With the death of the former president, friends and colleagues say Egypt has lost a visionary who wanted to change the country’s authoritarian political framework.
Egypt’s first and only democratically elected president, Mohamed Morsi, passed away during a court hearing on Monday, but many of his confidants still believe that his vision for Egypt will continue to have resonance among large parts of the country.
“He told me personally one evening that we [Egyptians] can do it. We can move and make change. It’s not a big issue,” said Hamza Zawba, one of Morsi’s friends and a former spokesman for the Freedom and Justice Party, the political wing of the Egypt’s Muslim Brotherhood.
During the year he spent in office Morsi moved to remove elements loyal to the former military-dominated regimes, and mitigate the impact of the judiciary, which was still loyal to former president Hosni Mubarak.
An example of the latter was the 2012 Constitutional Declaration and the Revolution Protection Law, through which Morsi hoped to protect political institutions from the interference of the Constitutional Court, which was dominated by elements from the old regime.
He also tried to reign in the power of the military by firing old guards, such as General Mohamed Hussein Tantawi and General Sami Anan, from their government positions.
Beyond his domestic political agenda, Morsi, an ally of both Turkey and Qatar, also imagined a more open and representative regional bloc to challenge the old autocratic tendencies in the region.
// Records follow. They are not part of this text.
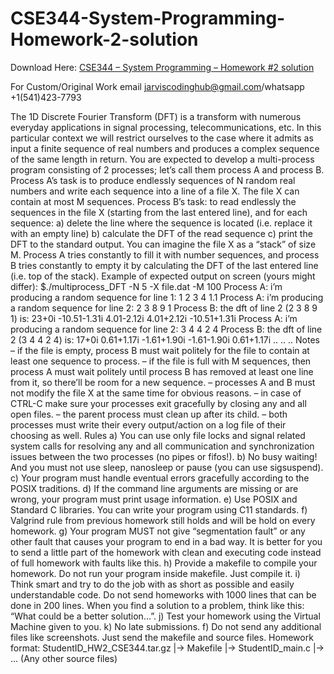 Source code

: # CSE344-System-Programming-Homework-2-solution

Download Here: [CSE344 – System Programming – Homework #2 solution](https://jarviscodinghub.com/assignment/cse344-system-programming-homework-1-solution-2/)

For Custom/Original Work email jarviscodinghub@gmail.com/whatsapp +1(541)423-7793

The 1D Discrete Fourier Transform (DFT) is a transform with numerous everyday applications in signal processing, telecommunications, etc. In this particular context we will restrict ourselves to the case where it admits as input a finite sequence of real numbers and produces a complex sequence of the same length in return.
You are expected to develop a multi-process program consisting of 2 processes; let’s call them process A and process B.
Process A’s task is to produce endlessly sequences of N random real numbers and write each sequence into a line of a file X. The file X can contain at most M sequences.
Process B’s task: to read endlessly the sequences in the file X (starting from the last entered line), and for each sequence: a) delete the line where the sequence is located (i.e. replace it with an empty line) b) calculate the DFT of the read sequence c) print the DFT to the standard output.
You can imagine the file X as a “stack” of size M. Process A tries constantly to fill it with number sequences, and process B tries constantly to empty it by calculating the DFT of the last entered line (i.e. top of the stack).
Example of expected output on screen (yours might differ): $./multiprocess_DFT -N 5 -X file.dat -M 100 Process A: i’m producing a random sequence for line 1: 1 2 3 4 1.1 Process A: i’m producing a random sequence for line 2: 2 3 8 9 1 Process B: the dft of line 2 (2 3 8 9 1) is: 23+0i -10.51-1.31i 4.01-2.12i 4.01+2.12i -10.51+1.31i Process A: i’m producing a random sequence for line 2: 3 4 4 2 4 Process B: the dft of line 2 (3 4 4 2 4) is: 17+0i 0.61+1.17i -1.61+1.90i -1.61-1.90i 0.61+1.17i .. .. ..
Notes – if the file is empty, process B must wait politely for the file to contain at least one sequence to process. – if the file is full with M sequences, then process A must wait politely until process B has removed at least one line from it, so there’ll be room for a new sequence. – processes A and B must not modify the file X at the same time for obvious reasons. – in case of CTRL-C make sure your processes exit gracefully by closing any and all open files. – the parent process must clean up after its child. – both processes must write their every output/action on a log file of their choosing as well.
Rules a) You can use only file locks and signal related system calls for resolving any and all communication and synchronization issues between the two processes (no pipes or fifos!). b) No busy waiting! And you must not use sleep, nanosleep or pause (you can use sigsuspend). c) Your program must handle eventual errors gracefully according to the POSIX traditions. d) If the command line arguments are missing or are wrong, your program must print usage information. e) Use POSIX and Standard C libraries. You can write your program using C11 standards. f) Valgrind rule from previous homework still holds and will be hold on every homework.
g) Your program MUST not give “segmentation fault” or any other fault that causes your program to end in a bad way. It is better for you to send a little part of the homework with clean and executing code instead of full homework with faults like this. h) Provide a makefile to compile your homework. Do not run your program inside makefile. Just compile it. i) Think smart and try to do the job with as short as possible and easily understandable code. Do not send homeworks with 1000 lines that can be done in 200 lines. When you find a solution to a problem, think like this: “What could be a better solution…”. j) Test your homework using the Virtual Machine given to you. k) No late submissions. f) Do not send any additional files like screenshots. Just send the makefile and source files.
Homework format: StudentID_HW2_CSE344.tar.gz |→ Makefile |→ StudentID_main.c |→ … (Any other source files)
Morsi strongly supported the Syrian uprising against the Assad regime, cutting Egypt’s diplomatic ties with Damascus and publicly condemning the regime’s brutality against its own people.
He also allowed Syrians to enter Egypt, providing them with educational and health services, which have been denied to them since Sisi came to power.
While Morsi tried to bring in reforms, Egypt’s generals, who have dictated the country’s direction since the 1950s, had other plans. In July 2013, Abdel Fattah el Sisi, the country’s military chief and Morsi’s defence minister, carried out a military coup to depose the Egyptian president.
“If the will of people brings socialists to power, they will be against it. If the will of people brings Marxists to power, they will be against it. If the will of people brings Islamists to power, they will be against it. If the will of people brings secularists to power, they will be against it,” Zawba said, adding that he thinks Egypt’s military does not like anything resembling civilian politics.
The current Sisi government is dominated by military officials and pro-military civilians alike, who like in other autocratic Arab states, do not want to share power with civilians, according to Zawba.
“They look at Morsi as a president who was chosen by the will of people, and as a president who comes directly from the Muslim Brotherhood,” Zawba said.
Sisi managed to succeed with diplomatic and financial support from outside powers, such as Saudi Arabia and the UAE.
“The military generals and their supporters in Saudi Arabia, Abu Dhabi and Tel Aviv [stopped Morsi] early because they knew that if President Morsi continued to stay in power, he would have made great changes in the region,” Zawba told TRT World.
“In my opinion, Sisi was recruited by other [intelligence] agencies outside the country [to prepare the ground for the military coup],” Zawba claimed. Among others, the UAE and Saudi were his main backers, giving him full support to his coup against Morsi.
According to American diplomatic sources, both Muhammed Bin Zayed (MBZ), Crown Prince of Abu Dhabi, which is the dominant power in the UAE, and Bandar Bin Sultan, the former director of Saudi intelligence, conspired against Morsi from the very beginning of his term.
Before the coup, both MBZ and Bandar promised Sisi substantial financial support worth $20 billion if he ousted Morsi, according to diplomatic sources.
“When Morsi got elected, the Saudis and the Emiratis went into overdrive,” a former senior American diplomat told The New Yorker in 2018.
Following Morsi’s overthrow from power, the regional power balance in the Middle East has shifted to autocrats like Bashar al Assad in Syria. In Libya and Syria, civil wars have gotten worse, leading to massive casualties and humanitarian disasters accompanied by a huge refugee crisis.
Egypt’s pro-Israel policies, in alignment with Riyadh and Abu Dhabi, have helped Tel Aviv strengthen its pressure on Palestinian populations in the occupied territories.
But paradoxically, it was Morsi who passed away in a court accused of having foreign ties while Sisi’s regime has been benefitting from external ties.
“They [generals] are chickens,” Zawba said. “My analysis is Sisi was a very weak person…who was the servant of Tantawi. He has no dreams or ambitions like Morsi had for Egypt and the region.”
Since the military coup, Egypt has entered into a period of political repression and economic recession, making ordinary people’s lives difficult.
The Sisi regime has also banned opposition groups and committed serious violations amounting to crimes against humanity, according to human rights groups.